Royal Hunting Scene facing illuminated page, Majalis al-ʿUshhaq (Assembly of Lovers)
Accession Number: IU Art Museum, 60.42
Date: ca. 1470-1550, probably Herat and Bukhara (Timurid and Shaybanid)
Author: Kamal al-Din Husayn Gazurgahi (d. 1469-70)
Dimensions of work: 27.3 x 17 cm
Dimensions of painting: 17.4 x 9.7 cm
These are opening folios of a now lost manuscript that was probably started in Timurid Herat ca. 1470. Based on the language used in the dedicatory medallion and the style of the paintings, it is clear that this manuscript was completed by a Shaybanid workshop.
These two folios, which initiated a manuscript of Kamal al-Din Husayn Gazurgahi’s Majalis al-ʿUshhaq (Assembly of Lovers), include a dedicatory medallion facing the painting, which reads: “For/by the order of the library of the fortunate ruler, the illustrious padishah, epitome of the Timurid family, Sultan Husayn Mirza Bayqara, may God perpetuate his rule.” The epithets used for the title of Husayn Bayqara (r. 1469-1506) and the ruling family do not follow the examples found in Timurid manuscripts. Moreover, the style of the painting corresponds to that of Shaybanid Central Asian paintings. The lack of taj-i Haydari style turbans so characteristic of Safavid paintings further supports a Shaybanid (rather than an early Safavid attribution).

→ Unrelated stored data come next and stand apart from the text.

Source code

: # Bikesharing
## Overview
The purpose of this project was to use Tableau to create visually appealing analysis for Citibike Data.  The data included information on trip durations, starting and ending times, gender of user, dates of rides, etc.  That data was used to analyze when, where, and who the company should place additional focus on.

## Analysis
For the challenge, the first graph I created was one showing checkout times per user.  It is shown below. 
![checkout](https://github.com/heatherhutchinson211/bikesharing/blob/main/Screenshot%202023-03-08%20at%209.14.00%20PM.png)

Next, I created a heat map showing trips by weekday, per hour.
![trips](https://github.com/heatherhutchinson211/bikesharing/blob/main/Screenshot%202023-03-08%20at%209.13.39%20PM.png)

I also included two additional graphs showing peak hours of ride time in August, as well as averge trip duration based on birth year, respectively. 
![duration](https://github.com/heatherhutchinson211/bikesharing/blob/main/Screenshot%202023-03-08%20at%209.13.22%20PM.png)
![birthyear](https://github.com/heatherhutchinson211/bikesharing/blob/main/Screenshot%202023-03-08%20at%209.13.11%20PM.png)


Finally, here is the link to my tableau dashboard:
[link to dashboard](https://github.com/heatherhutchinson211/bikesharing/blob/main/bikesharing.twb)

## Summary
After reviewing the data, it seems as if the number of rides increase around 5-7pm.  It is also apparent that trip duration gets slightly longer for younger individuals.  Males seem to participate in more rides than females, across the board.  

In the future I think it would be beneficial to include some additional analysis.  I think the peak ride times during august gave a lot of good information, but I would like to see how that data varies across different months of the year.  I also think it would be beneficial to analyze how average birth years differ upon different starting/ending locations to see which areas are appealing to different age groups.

The manuscript was likely started in Herat during Sultan Husayn's rule but was left unfinished. It probably arrived in Bukhara sometime during the first half of the 16th century, where the newly crafted dedicatory shamsa and paintings were added, meshing Timurid and Shaybanid painting and calligraphy into a collective whole. However one must note the significance of such contemporary “fake” Timurid paintings and the admiration towards the greatness of Timurid manuscripts that they represent. Indeed, the Shaybanids were known to create imitation Timurid paintings either to deceive or to show appreciation for the high level of artistic accomplishment of the Timurid book atelier.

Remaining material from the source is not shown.